In a photograph by Leonard Freed, a couple carefully studies a canon at a historical site; in Ken Heyman’s “Women Waiting for Fishermen Husbands to Return” a group of older women keep watch over a young child; in a self-portrait by Nicholas Nixon, the artist closely studies the topography of his own changing face. These photographs and 20 others comprise the exhibit With Time currently on view in the Museum’s Upper Gallery.

Some of the photographs are portraits, others are more akin to candid photographs of couples or group gatherings. While a few celebrities are in the mix, the photographs in this exhibit are largely concerned with anonymous adults who are neither winning nor losing at aging. Rather than fighting or surrendering, the individuals are simply becoming who they are with time.

a grandmother and her granddaughter
Ken Heyman (American, 1930–2019), Grandmother caressing granddaughter’s face, Alabama, USA, n.d./printed later, gelatin silver print (vintage), 16 x 20 inches. Collection of Middlebury College Museum of Art, Vermont. Gift of Dr. and Mrs. Stephen Nicholas, 2017.157.

If we are fortunate, we will grow older. In an uncertain world, aging is one of life’s few — if unwelcome — constants. At the same time, we exist in a culture seemingly obsessed with youth. Marketing for all manner of “anti-aging” products woos us with the promise of reversing the clock and returning to younger, more vibrant versions of ourselves. For centuries, entrepreneurs and hucksters have offered creams, dyes, supplements, and gadgets that pledge to mask or undo the effects of a life lived in full. In the era of AI-generated imagery, it can be all too easy to take the bait. More recently, a counter-chorus has emerged, one that advocates aging gracefully, embracing wrinkles and grey hair, and practicing gratitude for the discoveries and opportunities of each passing decade. The photographers whose work is included in With Time do not ask visitors to make a choice between these competing possibilities. Instead, their photographs honor their subjects with frankness, compassion, and occasionally humor.

close up of a man's face
Nicholas Nixon (American, born 1947), Self (02), Brookline, 2008, gelatin silver contact print (vintage), 13 5/8 x 10 5/8 inches. Collection of Middlebury College Museum of Art, Vermont. Gift of Charles S. Moffett ’67, 2015.255.

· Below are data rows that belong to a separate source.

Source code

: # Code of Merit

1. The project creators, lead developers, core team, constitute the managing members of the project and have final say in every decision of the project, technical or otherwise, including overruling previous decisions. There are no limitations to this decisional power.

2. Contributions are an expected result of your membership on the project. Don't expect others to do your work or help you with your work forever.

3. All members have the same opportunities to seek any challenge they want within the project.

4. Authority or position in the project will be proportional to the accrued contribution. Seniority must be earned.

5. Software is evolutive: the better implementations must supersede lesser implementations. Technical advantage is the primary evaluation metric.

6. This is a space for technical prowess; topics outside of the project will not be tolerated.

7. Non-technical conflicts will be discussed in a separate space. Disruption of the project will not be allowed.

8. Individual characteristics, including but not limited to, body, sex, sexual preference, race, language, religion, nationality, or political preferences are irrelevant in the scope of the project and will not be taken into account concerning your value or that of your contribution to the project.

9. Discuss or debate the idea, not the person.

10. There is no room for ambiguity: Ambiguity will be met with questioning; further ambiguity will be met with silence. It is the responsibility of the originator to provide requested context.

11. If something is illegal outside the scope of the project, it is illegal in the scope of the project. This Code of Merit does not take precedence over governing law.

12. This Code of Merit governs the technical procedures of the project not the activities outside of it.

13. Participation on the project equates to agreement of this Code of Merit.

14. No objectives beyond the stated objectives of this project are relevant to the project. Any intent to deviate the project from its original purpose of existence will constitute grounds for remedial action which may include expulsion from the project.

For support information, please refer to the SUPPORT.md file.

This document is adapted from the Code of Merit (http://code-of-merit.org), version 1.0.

On view in the exhibit are photographs by well-known artists: Nicholas Nixon, Paul Strand, Joyce Tenneson, Henri Cartier Bresson. Other artists may be new to visitors. Drawn from the museum’s permanent collection, most of the photographs are shown for the first time and offer viewers an opportunity to see these works — and their subjects — in conversation. At its core, the exhibit seeks to open another way of contemplating older adulthood. The photographs offer us an opportunity to think beyond outer appearances and to consider the inner lives of these varied, vital individuals.

This exhibit is presented in tandem with Time Keeping, concurrently on view at the Henry Sheldon Museum, which invites the public to consider “how time is kept, measured, worked, and recorded both individually and as part of collective history.”